Es cierto que no todas las experiencias que uno tiene de bebé –y no tan bebé– son negativas. Las amables, las amorosas, las que no generan ansiedad persecutoria se incorporan constituyendo las partes amables del mundo en el que uno vive. Pero al mismo tiempo que uno vive, el bebé no deja de incorporar aspectos del mundo externo –y de sí mismo– de todo pelaje. Y si en un primer momento –y por necesidades de supervivencia– los elementos con categoría destructiva eran escindidos de la experiencia vital, la creciente maduración facilita que ya no necesiten tan perentoriamente ser escindidos: basta con disociarlos. Eso ya es un gran avance madurativo. Al disociarlos, no los expulso, los tengo en mí: solo que los separo de los que son agradables para que no se contaminen. Pero, claro, esto no es suficiente ya que el Yo va madurando y va pudiendo percibir que lo destructivo y amoroso no están tan separados uno de otro: el pecho bueno y el pecho malo, por decirlo de forma metafórica, corresponden al mismo ser. ¿Cómo puedo aunar estas dos percepciones del mundo? El bebé –y no tan bebé porque desde esta concepción los adultos seguimos poseyendo ese bebé inicial– se ve en la necesidad de poder establecer uniones entre un aspecto y otro de la realidad experimentada. Eso le plantea un serio problema: ¿qué hacer con los impulsos agresivos, con los elementos cercanos a la frontera del odio? La única salida es la otra posición, la depresiva.
Esta posición es compleja, ya que, si bien antes lo agresivo quedaba enajenado respecto a uno y estaba fuera, ahora uno percibe que eso también está en uno. Y aceptar, tolerar e interiorizar que uno posee esos elementos también destructivos con los que puede destruir a personas o cosas que quiere, le coloca en una situación complicada, entrando en la llamada fase depresiva o posición depresiva. Y así, mientras que en la primera posición lo agresivo quedaba colocado, proyectado fuera de uno mismo, en la segunda posición uno debe aceptar ese componente lo que le lleva a desarrollar una nueva capacidad: la reparadora. Lo que no es nada fácil. De hecho, el período depresivo que emerge en todo bebé en torno al sexto mes se corresponde, en esta interpretación, al resultado de los arduos esfuerzos psíquicos que realiza el niño para conciliar lo agradable y desagradable, para aceptar sus propios componentes agresivos y, en paralelo, tolerar un sentimiento reparador. Quien haya trabajado con niños o los tenga, se habrá dado cuenta.

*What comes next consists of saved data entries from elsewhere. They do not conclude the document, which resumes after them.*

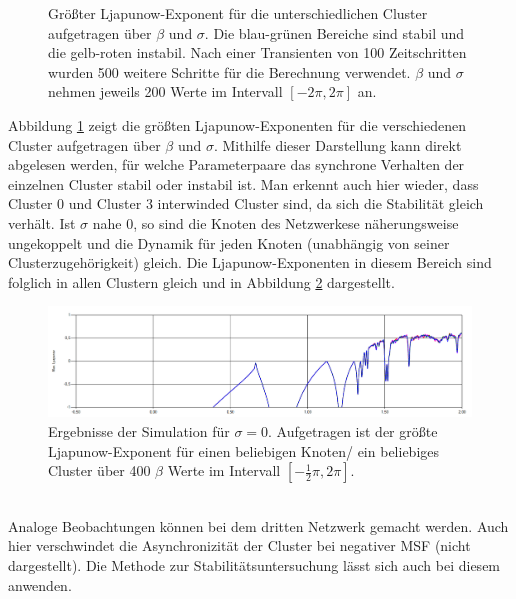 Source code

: \begin{figure}[h]
{	}
	\caption{Größter Ljapunow-Exponent für die unterschiedlichen Cluster aufgetragen über $\beta$ und $\sigma$. Die blau-grünen Bereiche sind stabil und die gelb-roten instabil. Nach einer Transienten von 100 Zeitschritten wurden 500 weitere Schritte für die Berechnung verwendet. $\beta$ und $\sigma$ nehmen jeweils 200 Werte im Intervall $[-2\pi,2\pi]$ an.}
	\label{fig:2dplots}	
\end{figure}
Abbildung \ref{fig:2dplots} zeigt die größten Ljapunow-Exponenten für die verschiedenen Cluster aufgetragen über $\beta$ und $\sigma$. Mithilfe dieser Darstellung kann direkt abgelesen werden, für welche Parameterpaare das synchrone Verhalten der einzelnen Cluster stabil oder instabil ist. Man erkennt auch hier wieder, dass Cluster 0 und Cluster 3 interwinded Cluster sind, da sich die Stabilität gleich verhält. Ist $\sigma$ nahe 0, so sind die Knoten des Netzwerkese näherungsweise ungekoppelt und die Dynamik für jeden Knoten (unabhängig von seiner Clusterzugehörigkeit) gleich. Die Ljapunow-Exponenten in diesem Bereich sind folglich in allen Clustern gleich und in Abbildung \ref{fig:sigma0} dargestellt. 
\begin{figure}
	\centering
	\includegraphics[width=1.0\textwidth]{abb/misc/sigma0.png}
	\caption{Ergebnisse der Simulation für $\sigma=0$. Aufgetragen ist der größte Ljapunow-Exponent für einen beliebigen Knoten/ ein beliebiges Cluster über 400 $\beta$ Werte im Intervall $[-\frac{1}{2}\pi,2\pi]$.}
	\label{fig:sigma0}
\end{figure}\\
Analoge Beobachtungen können bei dem dritten Netzwerk gemacht werden. Auch hier verschwindet die Asynchronizität der Cluster bei negativer MSF (nicht dargestellt). Die Methode zur Stabilitätsuntersuchung lässt sich auch bei diesem anwenden.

De nuevo un pequeño corte. El desarrollo de un grupo conlleva transcurrir por zonas emocionales muy diversas. Entre ellas hay dos que suelen ser muy densas y de difícil tránsito: la posición esquizoparanoide y la depresiva. En la primera, la atmósfera del grupo suele ser de mucha tensión, la presencia de personas que lideran el pensamiento grupal con ideas persecutorias, ante lo que el resto del grupo no tiene otra alternativa que la escisión. En ocasiones, Lola, los elementos destructores se colocan fuera del grupo, como si la “culpa” de lo que sucede estuviera fuera. En otras son algunos miembros del grupo o incluso el propio conductor quienes personifican la parte negativa del grupo. La elaboración de estos sentimientos que en ocasiones tienen mucha intensidad, suele dar paso a otra posición más compleja, y no menos dura que la anterior: la posición depresiva. Ahí la devaluación del grupo y la pérdida del sentido del mismo suelen venir acompañadas de un empeoramiento de algunos miembros. Como ya te mostraré más adelante, Bion utiliza estas dos posiciones para describir lo que llamará supuestos básicos.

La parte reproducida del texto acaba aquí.